▸ **Required work**
Please report every line in the material below where the word "szalik" is found.

▸ **Data for review**
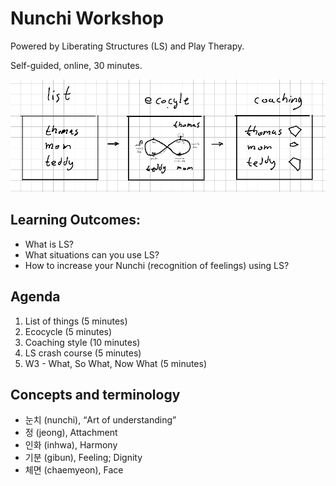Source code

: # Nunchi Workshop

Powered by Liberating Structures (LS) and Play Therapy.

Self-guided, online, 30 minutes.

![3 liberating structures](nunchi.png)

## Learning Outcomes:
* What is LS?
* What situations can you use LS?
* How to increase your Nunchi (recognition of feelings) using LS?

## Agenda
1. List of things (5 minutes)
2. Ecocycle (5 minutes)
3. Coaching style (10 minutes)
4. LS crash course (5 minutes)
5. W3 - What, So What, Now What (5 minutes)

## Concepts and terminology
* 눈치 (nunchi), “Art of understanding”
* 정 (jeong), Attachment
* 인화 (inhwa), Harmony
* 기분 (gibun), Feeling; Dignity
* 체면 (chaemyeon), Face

* * *

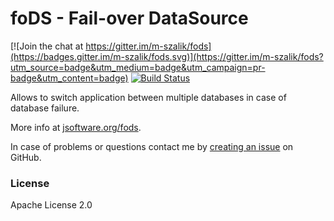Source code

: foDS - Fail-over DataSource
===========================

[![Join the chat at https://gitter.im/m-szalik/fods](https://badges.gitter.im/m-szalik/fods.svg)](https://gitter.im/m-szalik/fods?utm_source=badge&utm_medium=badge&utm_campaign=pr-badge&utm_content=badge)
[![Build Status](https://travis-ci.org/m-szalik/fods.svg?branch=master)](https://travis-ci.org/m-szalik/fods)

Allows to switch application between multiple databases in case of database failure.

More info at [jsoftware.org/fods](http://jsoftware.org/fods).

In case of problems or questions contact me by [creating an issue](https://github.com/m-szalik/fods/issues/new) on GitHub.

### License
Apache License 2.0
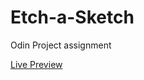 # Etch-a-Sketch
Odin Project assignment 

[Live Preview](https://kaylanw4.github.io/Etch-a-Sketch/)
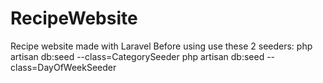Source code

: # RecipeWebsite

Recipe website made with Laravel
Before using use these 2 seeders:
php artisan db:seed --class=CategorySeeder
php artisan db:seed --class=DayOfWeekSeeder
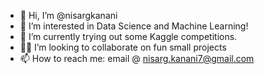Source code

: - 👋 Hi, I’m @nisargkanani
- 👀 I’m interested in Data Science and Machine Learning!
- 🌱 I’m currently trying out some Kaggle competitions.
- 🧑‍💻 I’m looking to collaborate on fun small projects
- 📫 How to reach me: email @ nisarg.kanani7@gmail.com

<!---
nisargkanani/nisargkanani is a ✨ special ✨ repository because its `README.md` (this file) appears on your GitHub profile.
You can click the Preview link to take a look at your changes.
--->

▸ **Response area**
[![Join the chat at https://gitter.im/m-szalik/fods](https://badges.gitter.im/m-szalik/fods.svg)](https://gitter.im/m-szalik/fods?utm_source=badge&utm_medium=badge&utm_campaign=pr-badge&utm_content=badge)
[![Build Status](https://travis-ci.org/m-szalik/fods.svg?branch=master)](https://travis-ci.org/m-szalik/fods)
In case of problems or questions contact me by [creating an issue](https://github.com/m-szalik/fods/issues/new) on GitHub.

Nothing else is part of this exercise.